Валяясь навзничь на степных холмах, я отчетливо понял – это очень неприятно. Засохшая трава, под жаром солнца, из мягкой природной перины
превращается в маленькие колья, на кои ещё Гулливер ступал и получал не большие царапины. Но конечно не в этом суть моего повествования – все это вздор и суета сует. Не за тем я пишу и не за тем вы это читаете.
И все-таки прелестны степи России. Я буквально в них влюблён. О эта широта мысли! Ведь в маленькой каморке, в которой человеки трепещущие валяются штабелями и думать тяжело, и всякой мысли тесно. А этот всепронзающий и вездесущий ветер! Только вслушавшись на пару минут, так и обыватель поэму накропает или полоумная баба романс сочинит.
«И так, хватит этой романтики, ее еще впереди много» – заметил я и встал с земли, да так встал, что ветер чуть с ног не сбил. Я отряхнул свой фрак немецкого пошива и пошёл как обалделый в глубь Родины моей, никого не щадящей и никого не забывающей.

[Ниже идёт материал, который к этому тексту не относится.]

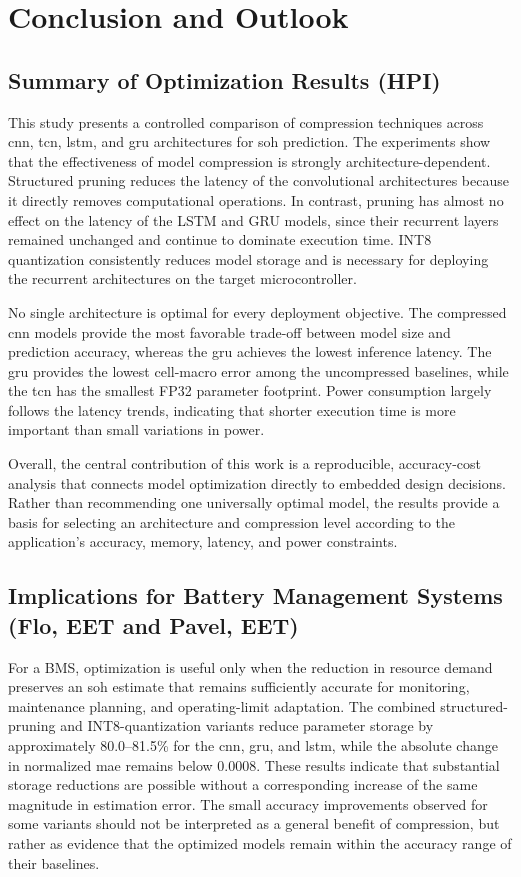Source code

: \documentclass[final,3p,times]{elsarticle}
\begin{document}
\section{Conclusion and Outlook}

\subsection{Summary of Optimization Results (HPI)}

This study presents a controlled comparison of compression techniques across \ac{cnn}, \ac{tcn}, \ac{lstm}, and \ac{gru} architectures for \ac{soh} prediction. The experiments show that the effectiveness of model compression is strongly architecture-dependent. Structured pruning reduces the latency of the convolutional architectures because it directly removes computational
operations. In contrast, pruning has almost no effect on the latency of the
LSTM and GRU models, since their recurrent layers remained unchanged and
continue to dominate execution time. INT8 quantization consistently reduces
model storage and is necessary for deploying the recurrent architectures on
the target microcontroller.

No single architecture is optimal for every deployment objective. The
compressed \ac{cnn} models provide the most favorable trade-off between model size
and prediction accuracy, whereas the \ac{gru} achieves the lowest inference
latency. The \ac{gru} provides the lowest cell-macro error among the uncompressed baselines, while the \ac{tcn} has the smallest FP32 parameter footprint. Power consumption largely
follows the latency trends, indicating that shorter execution time is more
important than small variations in power.

Overall, the central contribution of this work is a reproducible, accuracy-cost analysis that connects model optimization directly to embedded design decisions. Rather than recommending one universally optimal model, the results provide a basis for selecting an architecture and
compression level according to the application's accuracy, memory, latency,
and power constraints.

\subsection{Implications for Battery Management Systems (Flo, EET and Pavel, EET)}
For a BMS, optimization is useful only when the reduction in resource demand preserves an \ac{soh} estimate that remains sufficiently accurate for monitoring, maintenance planning, and operating-limit adaptation. The combined structured-pruning and INT8-quantization variants reduce parameter storage by approximately 80.0--81.5\% for the \ac{cnn}, \ac{gru}, and \ac{lstm}, while the absolute change in normalized \ac{mae} remains below 0.0008. These results indicate that substantial storage reductions are possible without a corresponding increase of the same magnitude in estimation error. The small accuracy improvements observed for some variants should not be interpreted as a general benefit of compression, but rather as evidence that the optimized models remain within the accuracy range of their baselines.
\end{document}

В правой руке моей скрипка, а в левой смычок. Иду и думаю:
– А если меня кто увидит в таком виде? – я оглядел всего себя и чуть заметно сморщил лицо – Скажут:«Эге! Во «арыстократишка» идёт! К концерту чтоль заплутал?». Впрочем, это не важно, важно то что на уме и что истинно! Ибо если поймут превратно, то за мавра сочтут или того хуже – за сумасшедшего. Ведь все мы знаем, что проще в рожу плюнуть тому кто что-то донести хочет, чем истинно понять. Впрочем, понять-то никто и не хочет. У большинства лишь вздор на уме, а окромя вздора ещё что-нибудь.
Так и шёл я по проселочным дорогам, проходя распутья, наблюдая за ястребами и дерзкими воробушками (и что они тут забыли?). Так и дошёл я до вершины холма. Вид тут намного более прозаичный: снизу тропинки, а за ними ручей, такой маленький, что если в него вступить, то лишь по щиколотку намочишься, а за ручьём вновь вершина, при том такая же, как и моя. Все тот же ветер, ещё утренняя прохлада и свежесть, но самое главное – эхо.